Across all the records, filter for lines with the word "nell" and copy them.

___ DATA EXTRACT ___

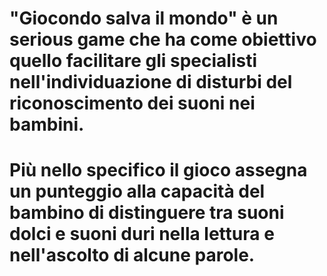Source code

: # "Giocondo salva il mondo" è un serious game che ha come obiettivo quello facilitare gli specialisti  nell'individuazione di disturbi del riconoscimento dei suoni nei bambini. 
# Più nello specifico il gioco assegna un punteggio alla capacità del bambino di distinguere tra suoni dolci e suoni duri nella lettura e nell'ascolto di alcune parole.
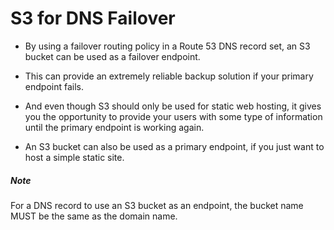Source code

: # S3 for DNS Failover

- By using a failover routing policy in a Route 53 DNS record set, an S3 bucket
  can be used as a failover endpoint.

- This can provide an extremely reliable backup solution if your primary
  endpoint fails.

- And even though S3 should only be used for static web hosting, it gives you
  the opportunity to provide your users with some type of information until the
  primary endpoint is working again.

- An S3 bucket can also be used as a primary endpoint, if you just want to host
  a simple static site.


##### Note

For a DNS record to use an S3 bucket as an endpoint, the bucket name MUST be the same as the domain name.
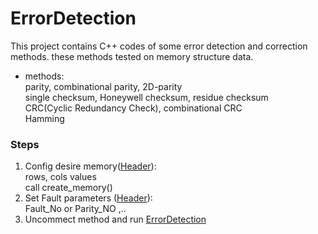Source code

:# ErrorDetection
This project contains C++ codes of some error detection and correction methods. these methods tested on memory structure data.

* methods:  
parity, combinational parity, 2D-parity  
single checksum, Honeywell checksum, residue checksum  
CRC(Cyclic Redundancy Check), combinational CRC  
Hamming

### Steps 

1. Config desire memory([Header]()):   
    rows, cols values  
    call create_memory()
2. Set Fault parameters ([Header]()):  
    Fault_No or Parity_NO ,..
3. Uncommect method and run [ErrorDetection]()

___

* EXERCISE RESULT *
: # "Giocondo salva il mondo" è un serious game che ha come obiettivo quello facilitare gli specialisti  nell'individuazione di disturbi del riconoscimento dei suoni nei bambini. 
# Più nello specifico il gioco assegna un punteggio alla capacità del bambino di distinguere tra suoni dolci e suoni duri nella lettura e nell'ascolto di alcune parole.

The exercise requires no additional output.